New The Skills of Tomorrow: how AI-exposed is every skill in 2026? See the data →
NVIDIA

Principal Software Engineer, DGX Cloud Production Engineering

NVIDIA
Apply →
remote senior full-time Santa Clara

First indexed 20 May 2026

Description

Job Description

We are looking for a Principal Software Engineer to help shape the technical direction for production engineering, Kubernetes-based operations, automation, and reliability across large-scale GPU clusters.

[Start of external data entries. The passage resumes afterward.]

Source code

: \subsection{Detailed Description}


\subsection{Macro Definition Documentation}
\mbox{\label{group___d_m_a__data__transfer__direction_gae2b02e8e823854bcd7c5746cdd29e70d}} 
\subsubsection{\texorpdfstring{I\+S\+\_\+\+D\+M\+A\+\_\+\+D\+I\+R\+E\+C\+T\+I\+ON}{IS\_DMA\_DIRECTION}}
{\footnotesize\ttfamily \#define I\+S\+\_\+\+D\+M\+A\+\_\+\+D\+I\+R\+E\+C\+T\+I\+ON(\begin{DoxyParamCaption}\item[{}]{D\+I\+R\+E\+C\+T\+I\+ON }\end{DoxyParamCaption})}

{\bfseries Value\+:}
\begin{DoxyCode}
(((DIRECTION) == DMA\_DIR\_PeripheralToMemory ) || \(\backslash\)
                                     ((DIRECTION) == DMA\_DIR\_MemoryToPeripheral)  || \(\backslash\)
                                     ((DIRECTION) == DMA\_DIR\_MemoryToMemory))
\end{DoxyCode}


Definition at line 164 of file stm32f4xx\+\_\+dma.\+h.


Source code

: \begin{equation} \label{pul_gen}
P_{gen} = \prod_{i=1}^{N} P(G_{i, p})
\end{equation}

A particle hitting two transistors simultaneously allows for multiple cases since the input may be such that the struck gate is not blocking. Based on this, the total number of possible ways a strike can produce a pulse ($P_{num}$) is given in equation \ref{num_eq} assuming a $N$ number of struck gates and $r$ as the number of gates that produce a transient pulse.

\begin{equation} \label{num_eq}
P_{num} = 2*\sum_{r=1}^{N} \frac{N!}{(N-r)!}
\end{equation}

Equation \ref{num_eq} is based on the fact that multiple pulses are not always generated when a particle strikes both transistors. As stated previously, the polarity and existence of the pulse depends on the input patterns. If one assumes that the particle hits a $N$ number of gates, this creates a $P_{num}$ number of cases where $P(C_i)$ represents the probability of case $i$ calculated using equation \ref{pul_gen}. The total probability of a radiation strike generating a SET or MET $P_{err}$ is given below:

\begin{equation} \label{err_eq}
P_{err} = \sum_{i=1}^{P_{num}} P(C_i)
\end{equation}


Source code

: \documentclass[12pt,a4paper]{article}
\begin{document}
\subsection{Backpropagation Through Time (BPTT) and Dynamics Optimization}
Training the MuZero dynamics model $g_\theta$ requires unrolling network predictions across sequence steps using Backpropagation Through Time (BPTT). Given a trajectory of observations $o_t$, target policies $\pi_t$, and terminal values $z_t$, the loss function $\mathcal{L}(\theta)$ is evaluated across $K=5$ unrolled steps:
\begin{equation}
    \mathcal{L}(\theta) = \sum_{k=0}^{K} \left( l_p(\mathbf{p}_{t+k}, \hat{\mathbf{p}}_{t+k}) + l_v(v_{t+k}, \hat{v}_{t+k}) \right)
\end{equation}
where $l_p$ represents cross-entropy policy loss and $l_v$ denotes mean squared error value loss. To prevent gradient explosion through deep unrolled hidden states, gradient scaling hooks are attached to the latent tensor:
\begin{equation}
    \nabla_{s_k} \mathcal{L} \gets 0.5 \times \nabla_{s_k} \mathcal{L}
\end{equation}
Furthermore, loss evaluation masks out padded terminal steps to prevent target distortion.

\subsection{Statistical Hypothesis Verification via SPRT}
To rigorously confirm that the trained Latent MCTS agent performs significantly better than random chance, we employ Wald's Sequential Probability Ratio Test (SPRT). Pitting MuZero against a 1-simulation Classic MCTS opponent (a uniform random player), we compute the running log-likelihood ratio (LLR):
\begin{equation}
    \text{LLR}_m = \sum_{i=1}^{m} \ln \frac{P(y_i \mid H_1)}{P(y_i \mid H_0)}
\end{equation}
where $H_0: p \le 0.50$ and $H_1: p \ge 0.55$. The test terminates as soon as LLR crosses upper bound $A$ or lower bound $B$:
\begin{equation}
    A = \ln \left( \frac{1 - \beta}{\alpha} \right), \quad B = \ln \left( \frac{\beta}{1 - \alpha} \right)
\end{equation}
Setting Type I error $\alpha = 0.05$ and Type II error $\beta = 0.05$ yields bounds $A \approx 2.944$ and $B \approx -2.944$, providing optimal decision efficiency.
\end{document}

As a senior technical leader, you will define architecture, lead through influence, build critical systems, and turn ambiguous infrastructure problems into durable software and operating models.

Responsibilities

  • Define and execute the technical strategy for DGX Cloud cluster operations, building the automation, GitOps, and Day 2 reliability needed to operate large-scale GPU clusters across NVIDIA Cloud Partners (NCPs) and on-prem environments.
  • Lead design and implementation of systems for cluster lifecycle, validation, repair, upgrades, observability, and readiness.
  • Establish patterns for Kubernetes-based GPU cluster operations across partner and on-prem environments.
  • Identify and eliminate operational toil through software, APIs, automation, and agent-assisted workflows.
  • Set technical standards for production readiness, SLOs, incident response, handoff gates, and operational acceptance.
  • Mentor engineers and influence platform, infrastructure, storage, networking, security, and workload teams.

Requirements

  • 15+ years of experience building and operating large-scale distributed systems or cloud infrastructure.
  • Deep experience with Kubernetes, Linux, infrastructure automation, and production operations.
  • Strong programming experience in Go, Python, or similar.
  • Proven ability to lead complex cross-org technical initiatives.
  • Experience designing reliable systems with clear SLOs, observability, incident response, and automation.
  • BS/MS in Computer Science or equivalent experience.

Benefits

  • Eligible for equity and benefits.